January 25, 2005
Listened to the show Saturday and it was not bad. Jearlyn Steele was back, and Rhonda Vincent and the Rage, so there was a lot of foot tapping and swaying around the kitchen while I stirred up a batch of sesame beef for the kids who were practicing violin in the living room. I'd had one of those days and needed to sit back in the tub for a good half hour, which I did after I set the beef to simmer. The radio drowned out both the kids' arguing and the sound of snowplows out in the street. There is very little in the world as relaxing as a good, hot bath. To do it right you have to fill up that tub more than half way and add a little oil or some bubbles, which I generally do. I don't go for the real perfume-y or fruity products. Nothing powdery or flowery for me. Someone once gave me some apple scented bath oil and Mr. Sundberg hasn't let me forget it. He said it made his eyes water and when I kissed him goodnight he started sneezing and that was it. He called me "Granny Smith" for a week. Anyway, my favorite is a light oil called "Sugar" I found at a little store in New York City a few years back. When the supply gets low I call the store and they send a fresh supply. Some might call that splurging, which I don't do much but I figure bath oil is a luxury and I am deserving of a luxury all my own. Especially given the day I had.

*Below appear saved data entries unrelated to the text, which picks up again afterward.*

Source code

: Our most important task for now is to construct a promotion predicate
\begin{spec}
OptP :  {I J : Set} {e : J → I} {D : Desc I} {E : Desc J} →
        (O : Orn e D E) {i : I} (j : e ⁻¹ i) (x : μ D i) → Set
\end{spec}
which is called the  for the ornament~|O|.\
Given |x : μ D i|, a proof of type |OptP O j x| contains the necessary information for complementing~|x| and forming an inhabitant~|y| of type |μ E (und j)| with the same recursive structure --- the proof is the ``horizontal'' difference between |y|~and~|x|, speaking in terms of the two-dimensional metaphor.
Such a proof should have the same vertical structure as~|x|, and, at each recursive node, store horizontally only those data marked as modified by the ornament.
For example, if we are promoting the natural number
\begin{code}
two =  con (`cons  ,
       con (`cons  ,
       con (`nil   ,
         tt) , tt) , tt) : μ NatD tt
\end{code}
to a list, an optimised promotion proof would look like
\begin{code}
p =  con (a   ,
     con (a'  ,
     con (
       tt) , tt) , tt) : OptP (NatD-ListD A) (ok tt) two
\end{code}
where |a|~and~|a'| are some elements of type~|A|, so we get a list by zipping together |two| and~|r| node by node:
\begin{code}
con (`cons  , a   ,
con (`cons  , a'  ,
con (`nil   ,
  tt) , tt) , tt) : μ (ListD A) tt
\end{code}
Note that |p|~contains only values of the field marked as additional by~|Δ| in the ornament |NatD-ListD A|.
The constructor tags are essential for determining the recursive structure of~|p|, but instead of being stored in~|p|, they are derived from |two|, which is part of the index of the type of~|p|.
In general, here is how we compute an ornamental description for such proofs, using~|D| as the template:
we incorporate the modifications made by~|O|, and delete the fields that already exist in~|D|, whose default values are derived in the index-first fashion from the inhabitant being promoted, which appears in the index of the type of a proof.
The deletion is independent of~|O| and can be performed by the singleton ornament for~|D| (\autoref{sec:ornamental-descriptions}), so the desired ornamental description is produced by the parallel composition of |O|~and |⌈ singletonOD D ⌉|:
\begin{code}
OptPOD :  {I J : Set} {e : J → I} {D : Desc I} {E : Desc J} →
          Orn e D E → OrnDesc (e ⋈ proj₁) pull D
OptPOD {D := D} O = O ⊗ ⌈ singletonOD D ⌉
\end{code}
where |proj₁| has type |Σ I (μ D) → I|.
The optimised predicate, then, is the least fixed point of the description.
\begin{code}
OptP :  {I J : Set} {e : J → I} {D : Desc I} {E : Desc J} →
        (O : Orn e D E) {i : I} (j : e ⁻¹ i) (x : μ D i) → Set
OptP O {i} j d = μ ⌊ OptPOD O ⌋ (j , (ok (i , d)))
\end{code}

It had snowed Friday, finally, most of the day and night and the kids spent Saturday playing in the snow. They went out just after breakfast. Their father has been in the Florida Keys this past week at a motivational speaker expo where he can buy all kinds of books and office supplies and travel aids for motivational speakers. Which is what he's doing, and about which I'm not complaining. Except for last week when I did complain because it was colder than a flagpole in Juneau up here and Mr. Sundberg announces this "emergency" trip to an expo in Florida. "I certainly don't have to go and I won't if you'd rather I didn't. But I'd like to," he said. "Ralph and Bob are both going." He put his hand on my forearm and squeezed and tilted his head just a little when he smiled, so how on earth was I supposed to complain? Well, go, of course, I told him. I'll stay here and make sure the house doesn't explode with the furnace on overdrive.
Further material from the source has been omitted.